If you look at the church worldwide, you see a vibrant church in many third world countries (rich in God’s grace though poor in material things), you see a courageous and booming church in many countries hostile to Christianity, and, if we’re honest here, a stale, stagnant, lukewarm church in the West and particularly in America, a nation actually founded on Christian principles. That is both sad and ironic.

Some of you right now want to shout “Amen!” because you think I’m talking about what’s happening in our culture, what’s happening in our government, even what’s happening in the White House. Those things are a small part of a much bigger picture. Our lukewarmness goes so much deeper than how we respond to the culture or what laws are passed or who sits in the oval office.
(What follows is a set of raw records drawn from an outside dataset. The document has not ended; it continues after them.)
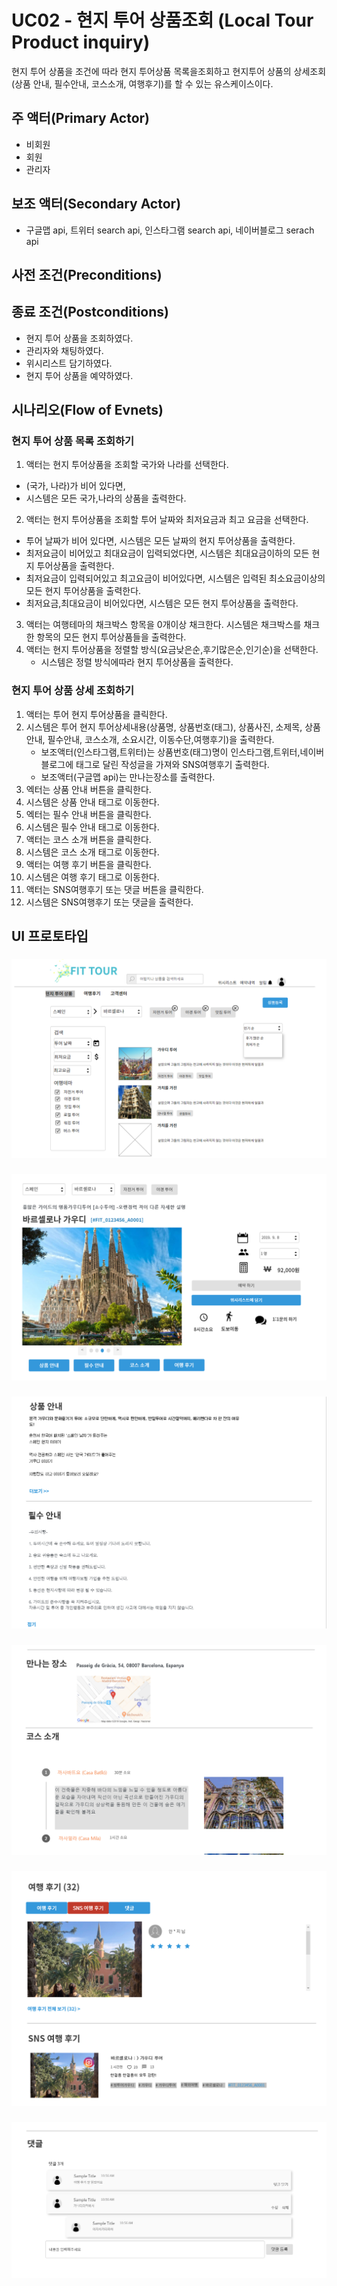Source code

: # UC02 - 현지 투어 상품조회  (Local Tour Product inquiry)

현지 투어 상품을 조건에 따라 현지 투어상품 목록을조회하고 현지투어 상품의 상세조회(상품 안내, 필수안내, 코스소개, 여행후기)를 할 수 있는 유스케이스이다.
## 주 액터(Primary Actor)
- 비회원
- 회원
- 관리자
## 보조 액터(Secondary Actor)
 - 구글맵 api, 트위터 search api, 인스타그램 search api, 네이버블로그 serach api
## 사전 조건(Preconditions)

## 종료 조건(Postconditions)

- 현지 투어 상품을 조회하였다.
- 관리자와 채팅하였다.
- 위시리스트 담기하였다.
- 현지 투어 상품을 예약하였다.

## 시나리오(Flow of Evnets)

### 현지 투어 상품 목록 조회하기

1. 액터는 현지 투어상품을 조회할 국가와 나라를 선택한다.
  - (국가, 나라)가 비어 있다면,
  - 시스템은 모든 국가,나라의 상품을 출력한다.
2. 액터는 현지 투어상품을 조회할 투어 날짜와 최저요금과 최고 요금을 선택한다.
  - 투어 날짜가 비어 있다면, 시스템은 모든 날짜의 현지 투어상품을 출력한다.
  - 최저요금이 비어있고 최대요금이 입력되었다면,
    시스템은 최대요금이하의 모든 현지 투어상품을 출력한다.
  - 최저요금이 입력되어있고 최고요금이 비어있다면,
    시스템은 입력된 최소요금이상의 모든 현지 투어상품을 출력한다.
  - 최저요금,최대요금이 비어있다면,
    시스템은 모든 현지 투어상품을 출력한다.
3. 액터는 여행테마의 채크박스 항목을 0개이상 채크한다.
   시스템은 채크박스를 채크한 항목의 모든 현지 투어상품들을 출력한다.
4. 액터는 현지 투어상품을 정렬할 방식(요금낮은순,후기많은순,인기순)을 선택한다.
   - 시스템은 정렬 방식에따라 현지 투어상품을 출력한다.

### 현지 투어 상품 상세 조회하기

1. 액터는 투어 현지 투어상품을 클릭한다.
2. 시스템은 투어 현지 투어상세내용(상품명, 상품번호(태그), 상품사진, 소제목, 상품 안내, 필수안내,    코스소개, 소요시간, 이동수단,여행후기)을 출력한다.
   - 보조액터(인스타그램,트위터)는 상품번호(태그)명이 인스타그램,트위터,네이버블로그에 태그로 달린 작성글을 가져와 SNS여행후기 출력한다.
   - 보조액터(구글맵 api)는 만나는장소를 출력한다.
3. 엑터는 상품 안내 버튼을 클릭한다.
4. 시스템은 상품 안내 태그로 이동한다.
5. 엑터는 필수 안내 버튼을 클릭한다.
6. 시스템은 필수 안내 태그로 이동한다.
7. 액터는 코스 소개 버튼을 클릭한다.
8. 시스템은 코스 소개 태그로 이동한다.
9. 액터는 여행 후기 버튼을 클릭한다.
10. 시스템은 여행 후기 태그로 이동한다.
11. 액터는 SNS여행후기 또는 댓글 버튼을 클릭한다.
12. 시스템은 SNS여행후기 또는 댓글을 출력한다.


## UI 프로토타입


###
![현지투어 상품 목록 조회](./images/uc02-LocalTourProductInquiry01.png)
### 
![현지투어 상품 상세 조회](./images/uc02-LocalTourProductInquiry02.png)
### 
![현지투어 상품 상세 조회-상품안내,필수안내](./images/uc02-LocalTourProductInquiry03.png)
### 
![현지투어 상품 상세 조회-장소,코스소개](./images/uc02-LocalTourProductInquiry04.png)
### 
![현지투어 상품 상세 조회-여행후기,SNS여행후기](./images/uc02-LocalTourProductInquiry05.png)
### 
![현지투어 상품 상세 조회-댓글](./images/uc02-LocalTourProductInquiry06.png)
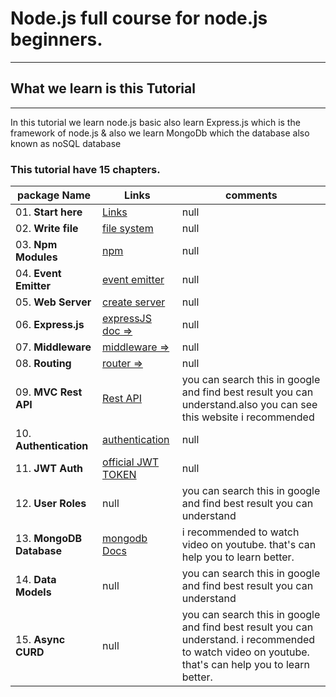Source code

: # Node.js full course for node.js beginners.

---
## What we learn is this Tutorial

---

In this tutorial we learn node.js basic also learn Express.js which is the framework of node.js & also we learn MongoDb which the database also known as noSQL database

### This tutorial have 15 chapters.

| package Name             | Links                                                                                                     | comments                                                                                                                                             |
| ------------------------ | --------------------------------------------------------------------------------------------------------- | ---------------------------------------------------------------------------------------------------------------------------------------------------- |
| 01. **Start here**       | [Links](https://www.tutorialspoint.com/expressjs/expressjs_hello_world.htm)                               | null                                                                                                                                                 |
| 02. **Write file**       | [file system](https://nodejs.org/dist/latest-v19.x/docs/api/fs.html#fspromiseswritefilefile-data-options) | null                                                                                                                                                 |
| 03. **Npm Modules**      | [npm ](https://www.npmjs.com/)                                                                            | null                                                                                                                                                 |
| 04. **Event Emitter**    | [event emitter ](https://nodejs.org/api/events.html)                                                      | null                                                                                                                                                 |
| 05. **Web Server**       | [create server](https://nodejs.org/api/http.html#class-httpserver)                                        | null                                                                                                                                                 |
| 06. **Express.js**       | [expressJS doc =>](https://expressjs.com/en/5x/api.html)                                                  | null                                                                                                                                                 |
| 07. **Middleware**       | [middleware =>](https://expressjs.com/en/guide/using-middleware.html)                                     | null                                                                                                                                                 |
| 08. **Routing**          | [router =>](https://expressjs.com/en/5x/api.html#router)                                                  | null                                                                                                                                                 |
| 09. **MVC Rest API**     | [Rest API](https://www.tutorialspoint.com/expressjs/expressjs_restful_apis.htm)                           | you can search this in google and find best result you can understand.also you can see this website i recommended                                    |
| 10. **Authentication**   | [authentication](https://www.tutorialspoint.com/expressjs/expressjs_authentication.htm)                   | null                                                                                                                                                 |
| 11. **JWT Auth**         | [official JWT TOKEN](https://www.npmjs.com/package/express-jwt)                                           | null                                                                                                                                                 |
| 12. **User Roles**       | null                                                                                                      | you can search this in google and find best result you can understand                                                                                |
| 13. **MongoDB Database** | [mongodb Docs](https://www.mongodb.com/docs/)                                                             | i recommended to watch video on youtube. that's can help you to learn better.                                                                        |
| 14. **Data Models**      | null                                                                                                      | you can search this in google and find best result you can understand                                                                                |
| 15. **Async CURD**       | null                                                                                                      | you can search this in google and find best result you can understand. i recommended to watch video on youtube. that's can help you to learn better. |
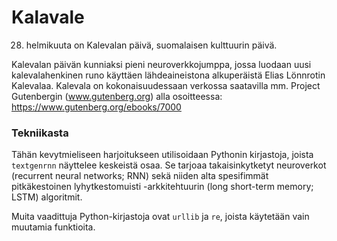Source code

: # Kalavale

28. helmikuuta on Kalevalan päivä, suomalaisen kulttuurin päivä.

Kalevalan päivän kunniaksi pieni neuroverkkojumppa, jossa luodaan uusi kalevalahenkinen runo käyttäen lähdeaineistona alkuperäistä Elias Lönnrotin Kalevalaa. Kalevala on kokonaisuudessaan verkossa saatavilla mm. Project Gutenbergin (www.gutenberg.org) alla osoitteessa: https://www.gutenberg.org/ebooks/7000

### Tekniikasta

Tähän kevytmieliseen harjoitukseen utilisoidaan Pythonin kirjastoja, joista `textgenrnn` näyttelee keskeistä osaa. Se tarjoaa takaisinkytketyt neuroverkot (recurrent neural networks; RNN) sekä niiden alta spesifimmät pitkäkestoinen lyhytkestomuisti -arkkitehtuurin (long short-term memory; LSTM) algoritmit.

Muita vaadittuja Python-kirjastoja ovat `urllib` ja `re`, joista käytetään vain muutamia funktioita.
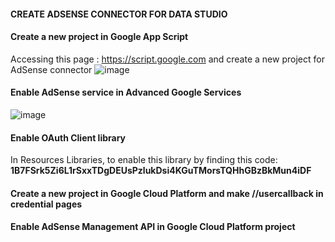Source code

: #### CREATE ADSENSE CONNECTOR FOR DATA STUDIO #### 
#### Create a new project in Google App Script
Accessing this page : https://script.google.com and create a new project for AdSense connector
![image](https://user-images.githubusercontent.com/78246941/165710249-518dcd9f-c956-4878-be99-31699f6f45ab.png)

#### Enable AdSense service in Advanced Google Services
![image](https://user-images.githubusercontent.com/78246941/165710651-4b133fc9-c560-4f75-a66b-0e5bb34fcd02.png)
#### Enable OAuth Client library 
In Resources Libraries, to enable this library by finding this code: **1B7FSrk5Zi6L1rSxxTDgDEUsPzlukDsi4KGuTMorsTQHhGBzBkMun4iDF**
#### Create a new project in Google Cloud Platform and make //usercallback in credential pages
#### Enable AdSense Management API in Google Cloud Platform project
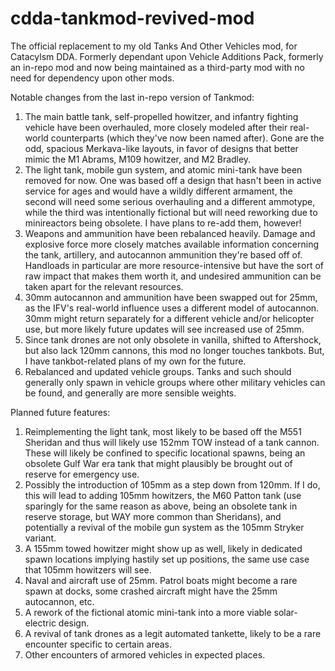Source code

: # cdda-tankmod-revived-mod

The official replacement to my old Tanks And Other Vehicles mod, for Catacylsm DDA. Formerly dependant upon Vehicle Additions Pack, formerly an in-repo mod and now being maintained as a third-party mod with no need for dependency upon other mods.

Notable changes from the last in-repo version of Tankmod:
1. The main battle tank, self-propelled howitzer, and infantry fighting vehicle have been overhauled, more closely modeled after their real-world counterparts (which they've now been named after). Gone are the odd, spacious Merkava-like layouts, in favor of designs that better mimic the M1 Abrams, M109 howitzer, and M2 Bradley.
2. The light tank, mobile gun system, and atomic mini-tank have been removed for now. One was based off a design that hasn't been in active service for ages and would have a wildly different armament, the second will need some serious overhauling and a different ammotype, while the third was intentionally fictional but will need reworking due to minireactors being obsolete. I have plans to re-add them, however!
3. Weapons and ammunition have been rebalanced heavily. Damage and explosive force more closely matches available information concerning the tank, artillery, and autocannon ammunition they're based off of. Handloads in particular are more resource-intensive but have the sort of raw impact that makes them worth it, and undesired ammunition can be taken apart for the relevant resources.
4. 30mm autocannon and ammunition have been swapped out for 25mm, as the IFV's real-world influence uses a different model of autocannon. 30mm might return separately for a different vehicle and/or helicopter use, but more likely future updates will see increased use of 25mm.
5. Since tank drones are not only obsolete in vanilla, shifted to Aftershock, but also lack 120mm cannons, this mod no longer touches tankbots. But, I have tankbot-related plans of my own for the future.
6. Rebalanced and updated vehicle groups. Tanks and such should generally only spawn in vehicle groups where other military vehicles can be found, and generally are more sensible weights.

Planned future features:
1. Reimplementing the light tank, most likely to be based off the M551 Sheridan and thus will likely use 152mm TOW instead of a tank cannon. These will likely be confined to specific locational spawns, being an obsolete Gulf War era tank that might plausibly be brought out of reserve for emergency use.
2. Possibly the introduction of 105mm as a step down from 120mm. If I do, this will lead to adding 105mm howitzers, the M60 Patton tank (use sparingly for the same reason as above, being an obsolete tank in reserve storage, but WAY more common than Sheridans), and potentially a revival of the mobile gun system as the 105mm Stryker variant.
3. A 155mm towed howitzer might show up as well, likely in dedicated spawn locations implying hastily set up positions, the same use case that 105mm howitzers will see.
4. Naval and aircraft use of 25mm. Patrol boats might become a rare spawn at docks, some crashed aircraft might have the 25mm autocannon, etc.
5. A rework of the fictional atomic mini-tank into a more viable solar-electric design.
6. A revival of tank drones as a legit automated tankette, likely to be a rare encounter specific to certain areas.
7. Other encounters of armored vehicles in expected places.
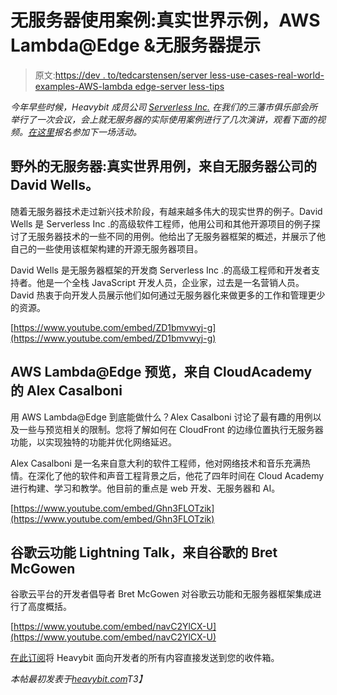 # 无服务器使用案例:真实世界示例，AWS Lambda@Edge &无服务器提示

> 原文:[https://dev . to/tedcarstensen/server less-use-cases-real-world-examples-AWS-lambda edge-server less-tips](https://dev.to/tedcarstensen/serverless-use-cases-real-world-examples-aws-lambdaedge--serverless-tips)

*今年早些时候，Heavybit 成员公司 [Serverless Inc.](https://serverless.com/) 在我们的三藩市俱乐部会所举行了一次会议，会上就无服务器的实际使用案例进行了几次演讲，观看下面的视频。[在这里](https://www.meetup.com/Serverless/)报名参加下一场活动。*

## [](#serverless-in-the-wild-real-world-use-cases-david-wells-from-serverless-inc)野外的无服务器:真实世界用例，来自无服务器公司的 David Wells。

随着无服务器技术走过新兴技术阶段，有越来越多伟大的现实世界的例子。David Wells 是 Serverless Inc .的高级软件工程师，他用公司和其他开源项目的例子探讨了无服务器技术的一些不同的用例。他给出了无服务器框架的概述，并展示了他自己的一些使用该框架构建的开源无服务器项目。

David Wells 是无服务器框架的开发商 Serverless Inc .的高级工程师和开发者支持者。他是一个全栈 JavaScript 开发人员，企业家，过去是一名营销人员。David 热衷于向开发人员展示他们如何通过无服务器化来做更多的工作和管理更少的资源。

[https://www.youtube.com/embed/ZD1bmvwyj-g](https://www.youtube.com/embed/ZD1bmvwyj-g)

## [](#aws-lambdaedge-preview-alex-casalboni-from-cloudacademy)AWS Lambda@Edge 预览，来自 CloudAcademy 的 Alex Casalboni

用 AWS Lambda@Edge 到底能做什么？Alex Casalboni 讨论了最有趣的用例以及一些与预览相关的限制。您将了解如何在 CloudFront 的边缘位置执行无服务器功能，以实现独特的功能并优化网络延迟。

Alex Casalboni 是一名来自意大利的软件工程师，他对网络技术和音乐充满热情。在深化了他的软件和声音工程背景之后，他花了四年时间在 Cloud Academy 进行构建、学习和教学。他目前的重点是 web 开发、无服务器和 AI。

[https://www.youtube.com/embed/Ghn3FLOTzik](https://www.youtube.com/embed/Ghn3FLOTzik)

## [](#google-cloud-functions-lightning-talk-bret-mcgowen-from-google)谷歌云功能 Lightning Talk，来自谷歌的 Bret McGowen

谷歌云平台的开发者倡导者 Bret McGowen 对谷歌云功能和无服务器框架集成进行了高度概括。

[https://www.youtube.com/embed/navC2YlCX-U](https://www.youtube.com/embed/navC2YlCX-U)

[在此订阅](https://heavybit.typeform.com/to/o2fjMn)将 Heavybit 面向开发者的所有内容直接发送到您的收件箱。

*本帖最初发表于[heavybit.com](https://www.heavybit.com/library/blog/serverless-use-cases-real-world-examples-aws-lambdaedge-serverless-tips/)T3】*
John Henry Jowett describes us this way: “We leave our places of worship, and no deep and inexpressible wonder sits upon our faces. We can sing these lilting melodies, and when we go out into the streets our faces are one with the faces of those who have left the theaters and the music halls. There is nothing about us to suggest that we have been looking at anything stupendous and overwhelming. ... And what is the explanation of the loss? 

Preeminently our impoverished conception of God.”

And that could well be a description of the church at Laodicea. The more things change the more they really do stay the same.

I don’t know about you, but this gets me down. Thankfully, Jesus is about to lift them and us up.

Revelation 3:19 (ESV) — 19 Those whom I love, I reprove and discipline, so be zealous and repent.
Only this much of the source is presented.